WORK INSTRUCTIONS: For each line of the listing that includes the word "over", show the whole line.

EXERCISE INPUT:

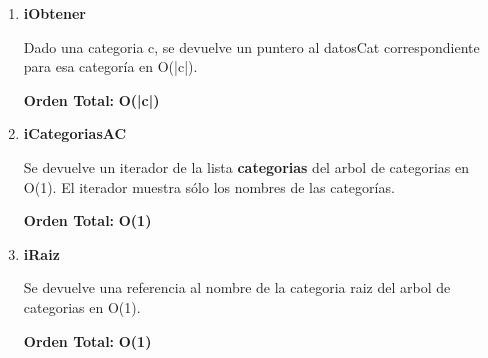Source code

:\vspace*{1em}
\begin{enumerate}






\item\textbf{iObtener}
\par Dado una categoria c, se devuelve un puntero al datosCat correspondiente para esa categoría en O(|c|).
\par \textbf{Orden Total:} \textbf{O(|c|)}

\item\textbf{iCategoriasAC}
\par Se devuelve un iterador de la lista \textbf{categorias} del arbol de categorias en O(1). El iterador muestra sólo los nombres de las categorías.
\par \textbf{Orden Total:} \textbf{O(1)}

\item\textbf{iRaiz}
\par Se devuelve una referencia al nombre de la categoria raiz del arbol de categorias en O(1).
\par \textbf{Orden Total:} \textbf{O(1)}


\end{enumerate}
---
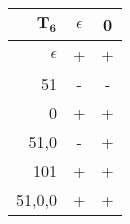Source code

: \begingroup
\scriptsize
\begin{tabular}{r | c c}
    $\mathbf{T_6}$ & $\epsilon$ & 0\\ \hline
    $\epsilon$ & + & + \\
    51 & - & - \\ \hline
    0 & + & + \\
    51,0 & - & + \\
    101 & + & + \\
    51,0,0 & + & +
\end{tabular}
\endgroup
==
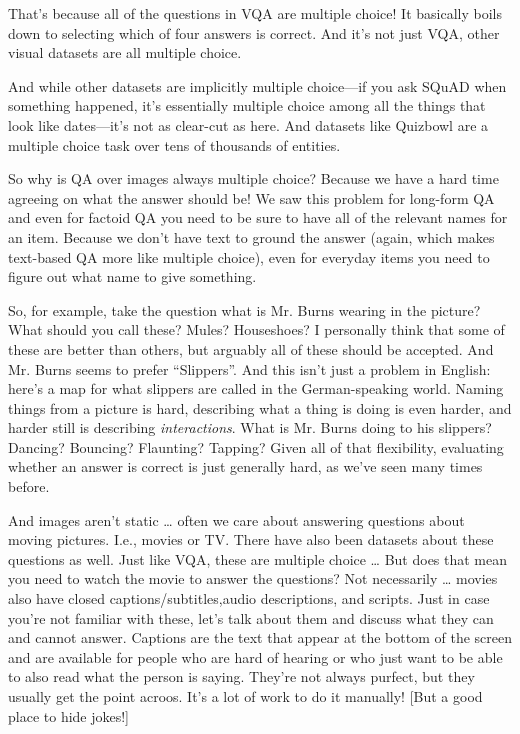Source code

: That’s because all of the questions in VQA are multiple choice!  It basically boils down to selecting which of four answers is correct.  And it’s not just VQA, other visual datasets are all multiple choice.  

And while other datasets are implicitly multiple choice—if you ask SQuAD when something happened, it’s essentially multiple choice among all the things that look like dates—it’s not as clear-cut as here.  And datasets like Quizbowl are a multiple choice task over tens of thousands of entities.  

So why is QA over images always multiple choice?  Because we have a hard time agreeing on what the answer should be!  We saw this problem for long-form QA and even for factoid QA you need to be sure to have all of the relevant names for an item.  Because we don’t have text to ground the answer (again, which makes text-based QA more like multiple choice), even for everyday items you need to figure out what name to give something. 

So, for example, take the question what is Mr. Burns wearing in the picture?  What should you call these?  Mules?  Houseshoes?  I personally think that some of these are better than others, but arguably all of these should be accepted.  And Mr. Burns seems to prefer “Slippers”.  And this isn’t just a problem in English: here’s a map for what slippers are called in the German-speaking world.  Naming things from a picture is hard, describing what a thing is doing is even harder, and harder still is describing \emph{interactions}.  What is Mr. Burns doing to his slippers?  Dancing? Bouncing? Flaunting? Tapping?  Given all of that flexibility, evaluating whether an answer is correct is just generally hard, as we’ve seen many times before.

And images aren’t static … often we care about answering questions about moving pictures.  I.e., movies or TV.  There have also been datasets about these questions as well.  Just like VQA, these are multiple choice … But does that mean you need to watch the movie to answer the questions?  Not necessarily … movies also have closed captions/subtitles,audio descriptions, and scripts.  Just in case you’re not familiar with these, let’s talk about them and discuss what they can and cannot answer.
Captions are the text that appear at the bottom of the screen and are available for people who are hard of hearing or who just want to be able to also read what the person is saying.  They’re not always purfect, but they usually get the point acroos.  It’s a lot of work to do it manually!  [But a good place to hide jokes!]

SOLUTION TO THE PROBLEM:
And while other datasets are implicitly multiple choice—if you ask SQuAD when something happened, it’s essentially multiple choice among all the things that look like dates—it’s not as clear-cut as here.  And datasets like Quizbowl are a multiple choice task over tens of thousands of entities.  
So why is QA over images always multiple choice?  Because we have a hard time agreeing on what the answer should be!  We saw this problem for long-form QA and even for factoid QA you need to be sure to have all of the relevant names for an item.  Because we don’t have text to ground the answer (again, which makes text-based QA more like multiple choice), even for everyday items you need to figure out what name to give something. 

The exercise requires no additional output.